Ja, die Kirche, die mitten in einer furchtbaren Krise geboren wurde, hat eine wichtige Rolle zu spielen. In dieser Welt. Auf der Seite des Lebendigen. Es muss das Leben im Mittelpunkt stehen, nicht weltliche Macht, die sich meistens đadurch manifestiert, dass sie zerstört und vernichtet und den Tod bringt. Dass sie Angst schürt und damit zu unterwerfen versucht. Die Kirche soll die Frohe Botschaft verkünden: dass der Mensch, in all seiner Verletzlichkeit und Begrenztheit kostbar ist und von Gott geliebt wird. Dass es gerade diese Verletzlichkeit ist, die uns dazu befähigt, füreinander zu leben und eine Gemeinschaft zu bilden. Auch im Beispiel des Samariters hat Jesu gezeigt, dass die Empathie mit der Verletzlichkeit im Menschen, genau das ist, was uns zu Menschen macht. Das müssen wir uns bewahren, als Menschheit. Und als Kirche.
Brigitte Karpstein: „ … dass die Fülle des Menschseins nicht aus technischer Macht entsteht, sondern aus einer Beziehung, die Freiheit, Liebe und Gnade beinhaltet.“
Leo hat der Welt etwas zu sagen, die droht, auf die Machenschaften der geldgierigen Machthaber und Technikgläubigen Menschen hereinzufallen und sich ihnen wie besessen verschreibt, gleich einer neuen Religion. Zulehner „Gottvergessenheit“. Er folgt den Methoden der Theologie der Befreiung:
- kritische Analyse, Systemkritik, - Deutung und - Vorschläge, Alternativen zum Handeln.
- Großes Fachwissen und großer Überblick bzgl. dieses komplexen Fachgebietes, aus der Metaebene, kompetent und er durchschaut die Machenschaften.

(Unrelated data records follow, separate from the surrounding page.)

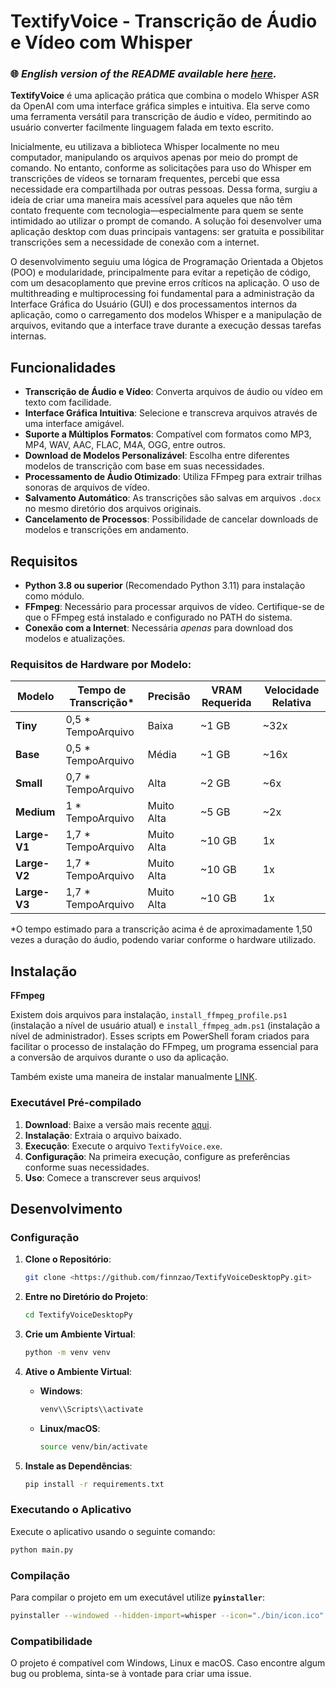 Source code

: # TextifyVoice - Transcrição de Áudio e Vídeo com Whisper



### 🌐 *English version of the README available here [here](https://github.com/finnzao/TextifyVoiceDesktopPy/blob/mainreadmeEnglish.md).*


**TextifyVoice** é uma aplicação prática que combina o modelo Whisper ASR da OpenAI com uma interface gráfica simples e intuitiva. Ela serve como uma ferramenta versátil para transcrição de áudio e vídeo, permitindo ao usuário converter facilmente linguagem falada em texto escrito.

Inicialmente, eu utilizava a biblioteca Whisper localmente no meu computador, manipulando os arquivos apenas por meio do prompt de comando. No entanto, conforme as solicitações para uso do Whisper em transcrições de vídeos se tornaram frequentes, percebi que essa necessidade era compartilhada por outras pessoas. Dessa forma, surgiu a ideia de criar uma maneira mais acessível para aqueles que não têm contato frequente com tecnologia—especialmente para quem se sente intimidado ao utilizar o prompt de comando. A solução foi desenvolver uma aplicação desktop com duas principais vantagens: ser gratuita e possibilitar transcrições sem a necessidade de conexão com a internet.

O desenvolvimento seguiu uma lógica de Programação Orientada a Objetos (POO) e modularidade, principalmente para evitar a repetição de código, com um desacoplamento que previne erros críticos na aplicação. O uso de multithreading e multiprocessing foi fundamental para a administração da Interface Gráfica do Usuário (GUI) e dos processamentos internos da aplicação, como o carregamento dos modelos Whisper e a manipulação de arquivos, evitando que a interface trave durante a execução dessas tarefas internas.

## Funcionalidades

- **Transcrição de Áudio e Vídeo**: Converta arquivos de áudio ou vídeo em texto com facilidade.
- **Interface Gráfica Intuitiva**: Selecione e transcreva arquivos através de uma interface amigável.
- **Suporte a Múltiplos Formatos**: Compatível com formatos como MP3, MP4, WAV, AAC, FLAC, M4A, OGG, entre outros.
- **Download de Modelos Personalizável**: Escolha entre diferentes modelos de transcrição com base em suas necessidades.
- **Processamento de Áudio Otimizado**: Utiliza FFmpeg para extrair trilhas sonoras de arquivos de vídeo.
- **Salvamento Automático**: As transcrições são salvas em arquivos `.docx` no mesmo diretório dos arquivos originais.
- **Cancelamento de Processos**: Possibilidade de cancelar downloads de modelos e transcrições em andamento.

## Requisitos

- **Python 3.8 ou superior** (Recomendado Python 3.11) para instalação como módulo.
- **FFmpeg**: Necessário para processar arquivos de vídeo. Certifique-se de que o FFmpeg está instalado e configurado no PATH do sistema.
- **Conexão com a Internet**: Necessária *apenas* para download dos modelos e atualizações.

### Requisitos de Hardware por Modelo:

| Modelo | Tempo de Transcrição* | Precisão | VRAM Requerida | Velocidade Relativa |
| --- | --- | --- | --- | --- |
| **Tiny** | 0,5 * TempoArquivo | Baixa | ~1 GB | ~32x |
| **Base** | 0,5 * TempoArquivo | Média | ~1 GB | ~16x |
| **Small** | 0,7 * TempoArquivo | Alta | ~2 GB | ~6x |
| **Medium** | 1 *  TempoArquivo | Muito Alta | ~5 GB | ~2x |
| **Large-V1** | 1,7 * TempoArquivo | Muito Alta | ~10 GB | 1x |
| **Large-V2** | 1,7 * TempoArquivo | Muito Alta | ~10 GB | 1x |
| **Large-V3** | 1,7 * TempoArquivo | Muito Alta | ~10 GB | 1x |

\*O tempo estimado para a transcrição acima é de aproximadamente 1,50 vezes a duração do áudio, podendo variar conforme o hardware utilizado.

## Instalação

**FFmpeg** 

Existem dois arquivos para instalação, `install_ffmpeg_profile.ps1` (instalação a nível de usuário atual) e `install_ffmpeg_adm.ps1` (instalação a nível de administrador). Esses scripts em PowerShell foram criados para facilitar o processo de instalação do FFmpeg, um programa essencial para a conversão de arquivos durante o uso da aplicação.

Também existe uma maneira de instalar manualmente [LINK](https://www.wikihow.com/Install-FFmpeg-on-Windows).

### Executável Pré-compilado

1. **Download**: Baixe a versão mais recente [aqui](https://github.com/finnzao/TextifyVoiceDesktopPy/releases/tag/v1).
2. **Instalação**: Extraia o arquivo baixado.
3. **Execução**: Execute o arquivo `TextifyVoice.exe`.
4. **Configuração**: Na primeira execução, configure as preferências conforme suas necessidades.
5. **Uso**: Comece a transcrever seus arquivos!



## Desenvolvimento

### Configuração

1. **Clone o Repositório**:
    
    ```bash
    git clone <https://github.com/finnzao/TextifyVoiceDesktopPy.git>
    
    ```
    
2. **Entre no Diretório do Projeto**:
    
    ```bash
    cd TextifyVoiceDesktopPy
    
    ```
    
3. **Crie um Ambiente Virtual**:
    
    ```bash
    python -m venv venv
    
    ```
    
4. **Ative o Ambiente Virtual**:
    - **Windows**:
        
        ```bash
        venv\\Scripts\\activate
        
        ```
        
    - **Linux/macOS**:
        
        ```bash
        source venv/bin/activate
        
        ```
        
5. **Instale as Dependências**:
    
    ```bash
    pip install -r requirements.txt
    
    ```
    

### Executando o Aplicativo

Execute o aplicativo usando o seguinte comando:

```bash
python main.py
```

### Compilação

Para compilar o projeto em um executável utilize **`pyinstaller`**:

```bash
pyinstaller --windowed --hidden-import=whisper --icon="./bin/icon.ico" --add-data="./bin/ffmpeg.exe;bin" --add-data="config.json;." textifyVoiceModelDownload.py
```

### Compatibilidade

O projeto é compatível com Windows, Linux e macOS. Caso encontre algum bug ou problema, sinta-se à vontade para criar uma issue.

- Leo stellt dar und begründet, wie vorherige Schriften aus der Tradition aktualisiert und auf die heutige Zeit mit ihren Problemen und Herausforderungen übertragen und angewendet werden können. Er stellt heraus, dass vor allem das Evangelium, das Grundgesetz der Christen, mit seinen Leitlinien immer noch Strahlkraft hat und Relevanz besitzt, und er zeigt Konsequenzen und Handlungsmöglichkeiten für das moderne Leben auf, die sich daraus ergeben.

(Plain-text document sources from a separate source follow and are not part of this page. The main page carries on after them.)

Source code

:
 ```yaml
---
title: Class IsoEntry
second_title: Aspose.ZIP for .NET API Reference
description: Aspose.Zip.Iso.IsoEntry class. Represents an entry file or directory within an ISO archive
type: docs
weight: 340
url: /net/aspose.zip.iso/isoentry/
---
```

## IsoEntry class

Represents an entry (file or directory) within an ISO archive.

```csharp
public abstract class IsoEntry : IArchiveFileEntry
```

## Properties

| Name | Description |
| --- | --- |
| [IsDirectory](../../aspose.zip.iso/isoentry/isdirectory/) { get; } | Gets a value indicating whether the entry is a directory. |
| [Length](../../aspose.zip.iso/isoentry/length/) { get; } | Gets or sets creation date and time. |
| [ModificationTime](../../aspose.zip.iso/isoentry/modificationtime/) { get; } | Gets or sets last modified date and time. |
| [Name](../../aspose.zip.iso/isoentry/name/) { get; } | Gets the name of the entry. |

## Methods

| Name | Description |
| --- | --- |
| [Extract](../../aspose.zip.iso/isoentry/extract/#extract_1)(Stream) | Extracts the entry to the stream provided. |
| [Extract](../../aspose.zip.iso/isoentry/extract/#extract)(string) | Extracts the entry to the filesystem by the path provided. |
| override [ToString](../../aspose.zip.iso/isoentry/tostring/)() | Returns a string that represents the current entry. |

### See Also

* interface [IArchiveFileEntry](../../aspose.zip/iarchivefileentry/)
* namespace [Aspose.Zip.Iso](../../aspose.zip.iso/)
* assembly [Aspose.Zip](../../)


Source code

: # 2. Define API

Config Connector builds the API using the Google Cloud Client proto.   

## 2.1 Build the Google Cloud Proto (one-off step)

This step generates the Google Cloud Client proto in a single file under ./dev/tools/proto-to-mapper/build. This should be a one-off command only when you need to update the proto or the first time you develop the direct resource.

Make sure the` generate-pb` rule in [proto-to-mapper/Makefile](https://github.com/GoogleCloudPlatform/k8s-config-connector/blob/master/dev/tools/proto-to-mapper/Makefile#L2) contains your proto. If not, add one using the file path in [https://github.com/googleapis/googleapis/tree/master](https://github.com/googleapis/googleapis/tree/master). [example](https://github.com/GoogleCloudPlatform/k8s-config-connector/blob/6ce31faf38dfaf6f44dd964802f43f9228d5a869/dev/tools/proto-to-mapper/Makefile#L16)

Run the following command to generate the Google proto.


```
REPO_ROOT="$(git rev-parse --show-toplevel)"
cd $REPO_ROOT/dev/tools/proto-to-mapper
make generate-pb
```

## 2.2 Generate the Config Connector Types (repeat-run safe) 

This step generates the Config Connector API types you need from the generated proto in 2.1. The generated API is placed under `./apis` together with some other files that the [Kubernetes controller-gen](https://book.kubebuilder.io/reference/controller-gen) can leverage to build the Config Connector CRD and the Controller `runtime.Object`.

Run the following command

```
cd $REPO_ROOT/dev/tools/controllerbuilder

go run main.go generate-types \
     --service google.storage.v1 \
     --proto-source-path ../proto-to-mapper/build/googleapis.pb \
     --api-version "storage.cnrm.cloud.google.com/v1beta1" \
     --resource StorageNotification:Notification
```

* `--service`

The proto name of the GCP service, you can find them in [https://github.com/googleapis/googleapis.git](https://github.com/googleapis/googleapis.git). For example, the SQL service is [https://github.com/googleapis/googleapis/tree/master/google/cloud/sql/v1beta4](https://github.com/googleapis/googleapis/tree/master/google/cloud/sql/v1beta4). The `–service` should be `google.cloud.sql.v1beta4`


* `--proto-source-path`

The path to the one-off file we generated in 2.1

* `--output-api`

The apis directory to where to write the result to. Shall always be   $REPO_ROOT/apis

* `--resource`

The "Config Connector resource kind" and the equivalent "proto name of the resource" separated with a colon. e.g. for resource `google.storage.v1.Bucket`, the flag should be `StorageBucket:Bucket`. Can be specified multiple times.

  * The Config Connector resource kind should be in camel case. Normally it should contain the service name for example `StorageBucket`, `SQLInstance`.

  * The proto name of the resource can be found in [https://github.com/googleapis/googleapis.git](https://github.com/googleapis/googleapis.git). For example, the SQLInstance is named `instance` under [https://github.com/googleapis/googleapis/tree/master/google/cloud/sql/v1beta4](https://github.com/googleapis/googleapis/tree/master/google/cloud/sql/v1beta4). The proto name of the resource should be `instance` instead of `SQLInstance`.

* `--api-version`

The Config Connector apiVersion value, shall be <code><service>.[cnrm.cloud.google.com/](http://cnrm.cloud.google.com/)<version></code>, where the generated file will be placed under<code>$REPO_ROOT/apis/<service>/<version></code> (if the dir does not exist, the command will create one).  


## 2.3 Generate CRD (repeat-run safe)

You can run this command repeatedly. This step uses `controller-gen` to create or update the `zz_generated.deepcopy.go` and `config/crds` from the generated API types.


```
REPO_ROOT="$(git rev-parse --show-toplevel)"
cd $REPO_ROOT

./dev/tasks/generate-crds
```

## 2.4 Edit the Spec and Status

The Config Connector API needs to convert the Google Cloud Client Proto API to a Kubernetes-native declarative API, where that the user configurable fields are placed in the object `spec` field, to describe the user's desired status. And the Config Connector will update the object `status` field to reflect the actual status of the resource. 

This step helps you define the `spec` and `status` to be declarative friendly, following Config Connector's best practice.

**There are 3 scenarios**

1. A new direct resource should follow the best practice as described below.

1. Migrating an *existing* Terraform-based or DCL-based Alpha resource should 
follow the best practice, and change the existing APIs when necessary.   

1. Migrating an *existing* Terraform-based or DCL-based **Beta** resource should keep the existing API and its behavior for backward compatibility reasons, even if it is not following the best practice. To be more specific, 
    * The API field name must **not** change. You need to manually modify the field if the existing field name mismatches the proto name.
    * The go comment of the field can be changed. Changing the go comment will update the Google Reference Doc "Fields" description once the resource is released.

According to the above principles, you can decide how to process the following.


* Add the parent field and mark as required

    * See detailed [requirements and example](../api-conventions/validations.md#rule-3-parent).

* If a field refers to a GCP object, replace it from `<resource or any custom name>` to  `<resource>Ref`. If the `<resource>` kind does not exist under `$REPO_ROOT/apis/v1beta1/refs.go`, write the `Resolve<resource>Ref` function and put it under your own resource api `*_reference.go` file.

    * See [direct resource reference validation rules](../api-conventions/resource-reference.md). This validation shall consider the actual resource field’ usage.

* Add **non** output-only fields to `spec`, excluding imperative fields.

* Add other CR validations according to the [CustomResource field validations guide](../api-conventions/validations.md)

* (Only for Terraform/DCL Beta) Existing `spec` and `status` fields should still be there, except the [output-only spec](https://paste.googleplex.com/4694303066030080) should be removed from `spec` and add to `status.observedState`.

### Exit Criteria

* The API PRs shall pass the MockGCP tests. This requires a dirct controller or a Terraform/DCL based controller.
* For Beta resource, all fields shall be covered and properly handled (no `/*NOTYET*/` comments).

- Er bezieht soziologische Erkenntnisse mit ein.
- Er stellt den Wert der Arbeit heraus, des Mitgestaltens.
- Er öffnet die Augen: Allmachtsstreben der Menschheit und weniger Machthaber, Verführbarkeit, Leichtfertigkeit und Naivität bei dem Glauben an die KI,
- Gefahren für die Menschheit und den Einzelnen: Menschlichkeit und menschliches miteinander Umgehen wird durch unpersönliche, automatische KI ersetzt. Der Mensch zählt nicht mehr, wird zum Objekt, Spielball. Er wird beherrscht, wird untergeordnet und muss sich unterordnen, keine Ethik und Moral als Richtschnur mehr.

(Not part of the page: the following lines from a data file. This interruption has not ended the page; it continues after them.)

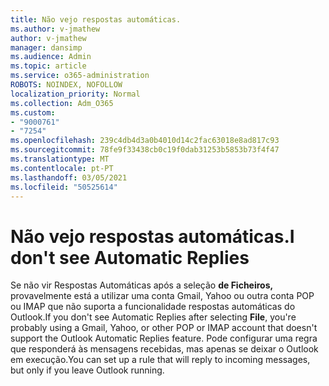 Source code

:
 ```yaml
---
title: Não vejo respostas automáticas.
ms.author: v-jmathew
author: v-jmathew
manager: dansimp
ms.audience: Admin
ms.topic: article
ms.service: o365-administration
ROBOTS: NOINDEX, NOFOLLOW
localization_priority: Normal
ms.collection: Adm_O365
ms.custom:
- "9000761"
- "7254"
ms.openlocfilehash: 239c4db4d3a0b4010d14c2fac63018e8ad817c93
ms.sourcegitcommit: 78fe9f33438cb0c19f0dab31253b5853b73f4f47
ms.translationtype: MT
ms.contentlocale: pt-PT
ms.lasthandoff: 03/05/2021
ms.locfileid: "50525614"
---
```

# <a name="i-dont-see-automatic-replies"></a><span data-ttu-id="2f6e0-102">Não vejo respostas automáticas.</span><span class="sxs-lookup"><span data-stu-id="2f6e0-102">I don't see Automatic Replies</span></span>

<span data-ttu-id="2f6e0-103">Se não vir Respostas Automáticas após a seleção **de Ficheiros,** provavelmente está a utilizar uma conta Gmail, Yahoo ou outra conta POP ou IMAP que não suporta a funcionalidade respostas automáticas do Outlook.</span><span class="sxs-lookup"><span data-stu-id="2f6e0-103">If you don't see Automatic Replies after selecting **File**, you're probably using a Gmail, Yahoo, or other POP or IMAP account that doesn't support the Outlook Automatic Replies feature.</span></span> <span data-ttu-id="2f6e0-104">Pode configurar uma regra que responderá às mensagens recebidas, mas apenas se deixar o Outlook em execução.</span><span class="sxs-lookup"><span data-stu-id="2f6e0-104">You can set up a rule that will reply to incoming messages, but only if you leave Outlook running.</span></span>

- Er beschreibt, wofür Tür und Tor geöffnet werden können.
- Konträr zum humanistischen, christlichen Welt- und Menschenbild. Missachtung der Menschenrechte und der Würde. Wenn das Platz greift, wird der einzelne Mensch machtlos. Conträr zur Subsidiarität und Suffizienz.
- Liebe, Gemeinschaft, Geschwisterlichkeit, Schwachheit wird als Chance und nicht als Makel gesehen – Verhalten Jesu.